“EMV—which stands for Europay, MasterCard and Visa—is a global standard for cards equipped with computer chips and the technology used to authenticate chip-card transactions. In the wake of numerous large-scale data breaches and increasing rates of counterfeit card fraud, U.S. card issuers are migrating to this new technology to protect consumers and reduce the costs of fraud,” according to creditcards.com.
Also known as “smart cards,” EMV chip cards are starting to make inroads with consumers and retailers. Thus far, 670,000 retailers have the ability to make chip card transactions; 60% of consumers had a chip card as of the end of October 2015; and by year-end 2015, 25% of debit cards were to have been issued as EMV cards.
Still, there is more to be done to help consumers and retailers adjust to the new payment technology.
Some FAQs, according to the article, include:
Research findings this week indicate there are various consumer concerns and that perhaps, some patience will be required as the technology continues to gain traction.
Read on and consider what you can do to help ease consumer transition into this evolving payment method.
‘The readiness is all.’–Shakespeare
“With minimal understanding of EMV by consumers and store associates, retailers are going to face two key challenges when implementing EMV in their stores,” reports Boston Retail Partners.
The first challenge will be training store employees about how EMV works, what it is, and why it is coming into play.
The second challenge is how retailers will inform customers about the new payment technology.
For customers, the biggest change happens during checkout: Swiping will no longer be part of the process as customers will instead “dip” cards into EMV-capable payment devices.
“This seemingly minor change cannot be overlooked or minimized as swiping has been the norm for so long and has become a subconscious behavior during checkout,” the article notes.
Further, transactions take five to 10 seconds longer; there is a chance transactions will not be completed as customers remove cards from readers prematurely; and there is risk cards might be forgotten in the terminals.

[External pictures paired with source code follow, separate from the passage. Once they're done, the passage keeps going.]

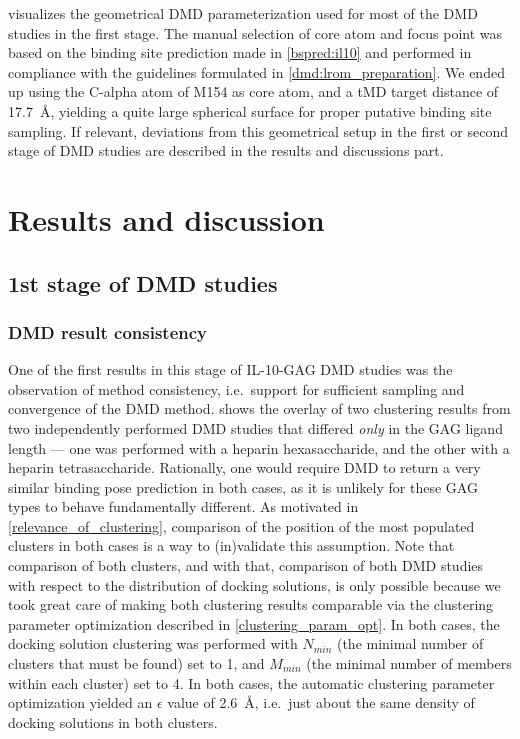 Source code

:  visualizes the geometrical DMD
parameterization used for most of the DMD studies in the first stage. The manual
selection of core atom and focus point was based on the binding site prediction
made in \cref{bspred:il10} and performed in compliance with the guidelines
formulated in \cref{dmd:lrom_preparation}. We ended up using the C-alpha atom of
M154 as core atom, and a tMD target distance of \SI{17.7}{\angstrom}, yielding a
quite large spherical surface for proper putative binding site sampling. If
relevant, deviations from this geometrical setup in the first or second stage of
DMD studies are described in the results and discussions part.


\section{Results and discussion}

\subsection{1st stage of DMD studies}

\subsubsection{DMD result consistency}

One of the first results in this stage of IL-10-GAG DMD studies was the
observation of method consistency, i.e.\ support for sufficient sampling and
convergence of the DMD method.
 shows the overlay
of two clustering results from two independently performed DMD studies that
differed \textit{only} in the GAG ligand length --- one was performed with a
heparin hexasaccharide, and the other with a heparin tetrasaccharide.
Rationally, one would require DMD to return a very similar binding pose
prediction in both cases, as it is unlikely for these GAG types to behave
fundamentally different. As motivated in \cref{relevance_of_clustering},
comparison of the position of the most populated clusters in both cases is a way
to (in)validate this assumption. Note that comparison of both clusters, and with
that, comparison of both DMD studies with respect to the distribution of docking
solutions, is only possible because we took great care of making both clustering
results comparable via the clustering parameter optimization described in
\cref{clustering_param_opt}. In both cases, the docking solution clustering was
performed with $N_{min}$ (the minimal number of clusters that must be found) set
to 1, and $M_{min}$ (the minimal number of members within each cluster) set to
4. In both cases, the automatic clustering parameter optimization yielded an
   $\epsilon$ value of \SI{2.6}{\angstrom}, i.e.\ just about the same density of
   docking solutions in both clusters.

One last complication is that “there is the open question of chip or PIN entry for a given EMV card. Many customers may not even be aware of their PIN for nondebit cards, which will further slow down and complicate the checkout process.”
“Special attention must be spent towards developing robust change management plans which include both associate training and consumer education,” the article concludes.
Transaction time is important to consumers, as results of a recent Harbortouch survey show. “One in five consumers consider transaction time as their top concern when using an EMV-enabled credit or debit card.”
Further, almost 44% of consumers would consider making purchases in line rather than waiting at a checkout counter if it lessened wait time.
“Capitalizing on emerging ‘line busting’ or in-line checkout options, similar to those used by Apple in its retail stores, could help big-box stores and other merchants improve the shopping experience.”
Thirty-three percent of survey participants did not know about options to buy products while in line. This option might help retailers circumvent some payment issues.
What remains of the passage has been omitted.